Merge Sort: implementation and analysis

def merge(left, right):
    result = []
    i, j = 0, 0

    while i < len(left) and j < len(right):
        if left[i] <= right[j]:
            result.append(left[i])
            i += 1
        else:
            result.append(right[j])
            j += 1

    result += left[i:]
    result += right[j:]

    return result


def mergesort(list):
    if len(list) < 2:
        return list

    middle = len(list) / 2
    left = mergesort(list[:middle])
    right = mergesort(list[middle:])

    return merge(left, right)


l = [ n for n in reversed(range(1,11)) ]
print l
print mergesort(l)

What’s going on

  1. mergesort() keeps calling itself on two halved list until eventually
  2. the list is just one element, and returns itself; control goes back to the last mergesort() previously called, which now has values for left and right, and it is able to return merge(left, right)
  3. The return value of merge(left, right) is a new list which becomes the left or right on the parent mergesort(), until the very first one that will just return the final, sorted list.

Also note that this part

result += left[i:]
result += right[j:]

is needed because at some point either i or j will be grater then their len(list), causing the while loop to terminate.

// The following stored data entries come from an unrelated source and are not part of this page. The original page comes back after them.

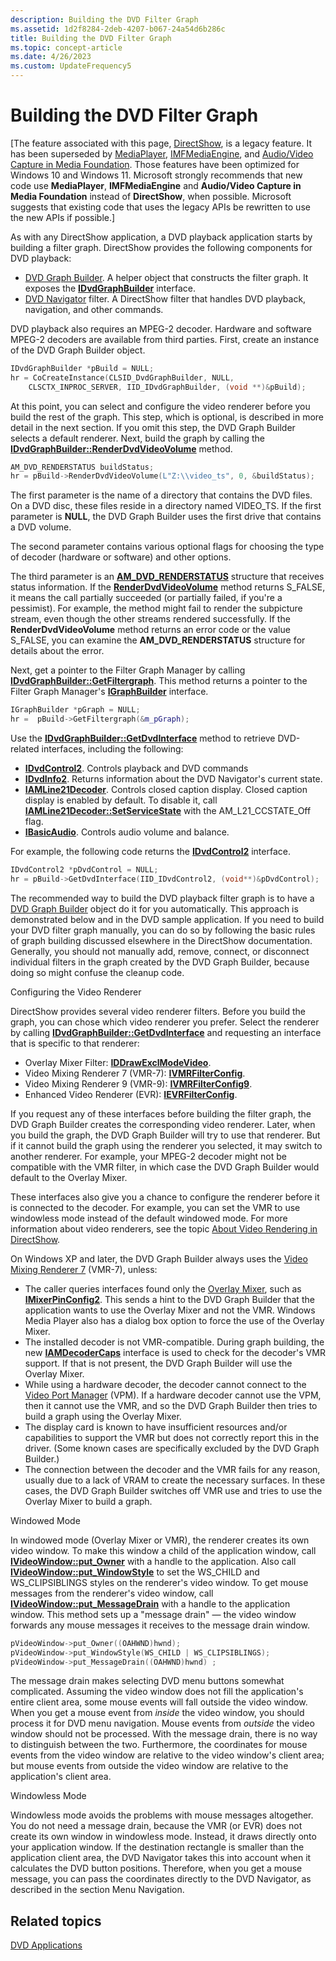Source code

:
 ```yaml
---
description: Building the DVD Filter Graph
ms.assetid: 1d2f8284-2deb-4207-b067-24a54d6b286c
title: Building the DVD Filter Graph
ms.topic: concept-article
ms.date: 4/26/2023
ms.custom: UpdateFrequency5
---
```


# Building the DVD Filter Graph

\[The feature associated with this page, [DirectShow](/windows/win32/directshow/directshow), is a legacy feature. It has been superseded by [MediaPlayer](/uwp/api/Windows.Media.Playback.MediaPlayer), [IMFMediaEngine](/windows/win32/api/mfmediaengine/nn-mfmediaengine-imfmediaengine), and [Audio/Video Capture in Media Foundation](/windows/win32/medfound/audio-video-capture-in-media-foundation). Those features have been optimized for Windows 10 and Windows 11. Microsoft strongly recommends that new code use **MediaPlayer**, **IMFMediaEngine** and **Audio/Video Capture in Media Foundation** instead of **DirectShow**, when possible. Microsoft suggests that existing code that uses the legacy APIs be rewritten to use the new APIs if possible.\]

As with any DirectShow application, a DVD playback application starts by building a filter graph. DirectShow provides the following components for DVD playback:

-   [DVD Graph Builder](dvd-graph-builder.md). A helper object that constructs the filter graph. It exposes the [**IDvdGraphBuilder**](/windows/desktop/api/Strmif/nn-strmif-idvdgraphbuilder) interface.
-   [DVD Navigator](dvd-navigator-filter.md) filter. A DirectShow filter that handles DVD playback, navigation, and other commands.

DVD playback also requires an MPEG-2 decoder. Hardware and software MPEG-2 decoders are available from third parties. First, create an instance of the DVD Graph Builder object.


```C++
IDvdGraphBuilder *pBuild = NULL;
hr = CoCreateInstance(CLSID_DvdGraphBuilder, NULL, 
    CLSCTX_INPROC_SERVER, IID_IDvdGraphBuilder, (void **)&pBuild);
```



At this point, you can select and configure the video renderer before you build the rest of the graph. This step, which is optional, is described in more detail in the next section. If you omit this step, the DVD Graph Builder selects a default renderer. Next, build the graph by calling the [**IDvdGraphBuilder::RenderDvdVideoVolume**](/windows/desktop/api/Strmif/nf-strmif-idvdgraphbuilder-renderdvdvideovolume) method.


```C++
AM_DVD_RENDERSTATUS buildStatus;
hr = pBuild->RenderDvdVideoVolume(L"Z:\\video_ts", 0, &buildStatus);
```



The first parameter is the name of a directory that contains the DVD files. On a DVD disc, these files reside in a directory named VIDEO\_TS. If the first parameter is **NULL**, the DVD Graph Builder uses the first drive that contains a DVD volume.

The second parameter contains various optional flags for choosing the type of decoder (hardware or software) and other options.

The third parameter is an [**AM\_DVD\_RENDERSTATUS**](/windows/win32/api/strmif/ns-strmif-am_dvd_renderstatus) structure that receives status information. If the [**RenderDvdVideoVolume**](/windows/desktop/api/Strmif/nf-strmif-idvdgraphbuilder-renderdvdvideovolume) method returns S\_FALSE, it means the call partially succeeded (or partially failed, if you're a pessimist). For example, the method might fail to render the subpicture stream, even though the other streams rendered successfully. If the **RenderDvdVideoVolume** method returns an error code or the value S\_FALSE, you can examine the **AM\_DVD\_RENDERSTATUS** structure for details about the error.

Next, get a pointer to the Filter Graph Manager by calling [**IDvdGraphBuilder::GetFiltergraph**](/windows/desktop/api/Strmif/nf-strmif-idvdgraphbuilder-getfiltergraph). This method returns a pointer to the Filter Graph Manager's [**IGraphBuilder**](/windows/desktop/api/Strmif/nn-strmif-igraphbuilder) interface.


```C++
IGraphBuilder *pGraph = NULL;
hr =  pBuild->GetFiltergraph(&m_pGraph);
```



Use the [**IDvdGraphBuilder::GetDvdInterface**](/windows/desktop/api/Strmif/nf-strmif-idvdgraphbuilder-getdvdinterface) method to retrieve DVD-related interfaces, including the following:

-   [**IDvdControl2**](/windows/desktop/api/Strmif/nn-strmif-idvdcontrol2). Controls playback and DVD commands
-   [**IDvdInfo2**](/windows/desktop/api/Strmif/nn-strmif-idvdinfo2). Returns information about the DVD Navigator's current state.
-   [**IAMLine21Decoder**](/previous-versions/windows/desktop/api/il21dec/nn-il21dec-iamline21decoder). Controls closed caption display. Closed caption display is enabled by default. To disable it, call [**IAMLine21Decoder::SetServiceState**](/previous-versions/windows/desktop/api/il21dec/nf-il21dec-iamline21decoder-setservicestate) with the AM\_L21\_CCSTATE\_Off flag.
-   [**IBasicAudio**](/windows/desktop/api/Control/nn-control-ibasicaudio). Controls audio volume and balance.

For example, the following code returns the [**IDvdControl2**](/windows/desktop/api/Strmif/nn-strmif-idvdcontrol2) interface.


```C++
IDvdControl2 *pDvdControl = NULL;
hr = pBuild->GetDvdInterface(IID_IDvdControl2, (void**)&pDvdControl);
```



The recommended way to build the DVD playback filter graph is to have a [DVD Graph Builder](dvd-graph-builder.md) object do it for you automatically. This approach is demonstrated below and in the DVD sample application. If you need to build your DVD filter graph manually, you can do so by following the basic rules of graph building discussed elsewhere in the DirectShow documentation. Generally, you should not manually add, remove, connect, or disconnect individual filters in the graph created by the DVD Graph Builder, because doing so might confuse the cleanup code.

Configuring the Video Renderer

DirectShow provides several video renderer filters. Before you build the graph, you can chose which video renderer you prefer. Select the renderer by calling [**IDvdGraphBuilder::GetDvdInterface**](/windows/desktop/api/Strmif/nf-strmif-idvdgraphbuilder-getdvdinterface) and requesting an interface that is specific to that renderer:

-   Overlay Mixer Filter: [**IDDrawExclModeVideo**](/windows/desktop/api/Strmif/nn-strmif-iddrawexclmodevideo).
-   Video Mixing Renderer 7 (VMR-7): [**IVMRFilterConfig**](/windows/desktop/api/Strmif/nn-strmif-ivmrfilterconfig).
-   Video Mixing Renderer 9 (VMR-9): [**IVMRFilterConfig9**](/previous-versions/windows/desktop/api/Vmr9/nn-vmr9-ivmrfilterconfig9).
-   Enhanced Video Renderer (EVR): [**IEVRFilterConfig**](/windows/desktop/api/evr/nn-evr-ievrfilterconfig).

If you request any of these interfaces before building the filter graph, the DVD Graph Builder creates the corresponding video renderer. Later, when you build the graph, the DVD Graph Builder will try to use that renderer. But if it cannot build the graph using the renderer you selected, it may switch to another renderer. For example, your MPEG-2 decoder might not be compatible with the VMR filter, in which case the DVD Graph Builder would default to the Overlay Mixer.

These interfaces also give you a chance to configure the renderer before it is connected to the decoder. For example, you can set the VMR to use windowless mode instead of the default windowed mode. For more information about video renderers, see the topic [About Video Rendering in DirectShow](about-video-rendering-in-directshow.md).

On Windows XP and later, the DVD Graph Builder always uses the [Video Mixing Renderer 7](video-mixing-renderer-filter-7.md) (VMR-7), unless:

-   The caller queries interfaces found only the [Overlay Mixer](overlay-mixer-filter.md), such as [**IMixerPinConfig2**](/windows/desktop/api/Mpconfig/nn-mpconfig-imixerpinconfig2). This sends a hint to the DVD Graph Builder that the application wants to use the Overlay Mixer and not the VMR. Windows Media Player also has a dialog box option to force the use of the Overlay Mixer.
-   The installed decoder is not VMR-compatible. During graph building, the new [**IAMDecoderCaps**](/windows/desktop/api/Strmif/nn-strmif-iamdecodercaps) interface is used to check for the decoder's VMR support. If that is not present, the DVD Graph Builder will use the Overlay Mixer.
-   While using a hardware decoder, the decoder cannot connect to the [Video Port Manager](video-port-manager.md) (VPM). If a hardware decoder cannot use the VPM, then it cannot use the VMR, and so the DVD Graph Builder then tries to build a graph using the Overlay Mixer.
-   The display card is known to have insufficient resources and/or capabilities to support the VMR but does not correctly report this in the driver. (Some known cases are specifically excluded by the DVD Graph Builder.)
-   The connection between the decoder and the VMR fails for any reason, usually due to a lack of VRAM to create the necessary surfaces. In these cases, the DVD Graph Builder switches off VMR use and tries to use the Overlay Mixer to build a graph.

Windowed Mode

In windowed mode (Overlay Mixer or VMR), the renderer creates its own video window. To make this window a child of the application window, call [**IVideoWindow::put\_Owner**](/windows/desktop/api/Control/nf-control-ivideowindow-put_owner) with a handle to the application. Also call [**IVideoWindow::put\_WindowStyle**](/windows/desktop/api/Control/nf-control-ivideowindow-put_windowstyle) to set the WS\_CHILD and WS\_CLIPSIBLINGS styles on the renderer's video window. To get mouse messages from the renderer's video window, call [**IVideoWindow::put\_MessageDrain**](/windows/desktop/api/Control/nf-control-ivideowindow-put_messagedrain) with a handle to the application window. This method sets up a "message drain" — the video window forwards any mouse messages it receives to the message drain window.


```C++
pVideoWindow->put_Owner((OAHWND)hwnd);
pVideoWindow->put_WindowStyle(WS_CHILD | WS_CLIPSIBLINGS);
pVideoWindow->put_MessageDrain((OAHWND)hwnd) ;
```



The message drain makes selecting DVD menu buttons somewhat complicated. Assuming the video window does not fill the application's entire client area, some mouse events will fall outside the video window. When you get a mouse event from *inside* the video window, you should process it for DVD menu navigation. Mouse events from *outside* the video window should not be processed. With the message drain, there is no way to distinguish between the two. Furthermore, the coordinates for mouse events from the video window are relative to the video window's client area; but mouse events from outside the video window are relative to the application's client area.

Windowless Mode

Windowless mode avoids the problems with mouse messages altogether. You do not need a message drain, because the VMR (or EVR) does not create its own window in windowless mode. Instead, it draws directly onto your application window. If the destination rectangle is smaller than the application client area, the DVD Navigator takes this into account when it calculates the DVD button positions. Therefore, when you get a mouse message, you can pass the coordinates directly to the DVD Navigator, as described in the section Menu Navigation.

## Related topics

<dl> <dt>

[DVD Applications](dvd-applications.md)
</dt> </dl>

 

 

However, every time the left branch is merged first it means that there are still elements on the right branch that are still to be added, and vice versa.

Analysis

The number of times we can halve \( n \) before getting to 1 is \( \log(n) \), therefore we have \( \log(n) \) levels of depth.

For every level j we have \( 2^j \) subproblems, each one with \( \frac{n}{2^j} \)  elements. This implies that the running time is the same for every level, since

\[ \frac{n}{2^j} \times 2^j = n = O(n) \\ \]

Combining the two, the running time for Merge Sort results in \( O(n \log(n)) \).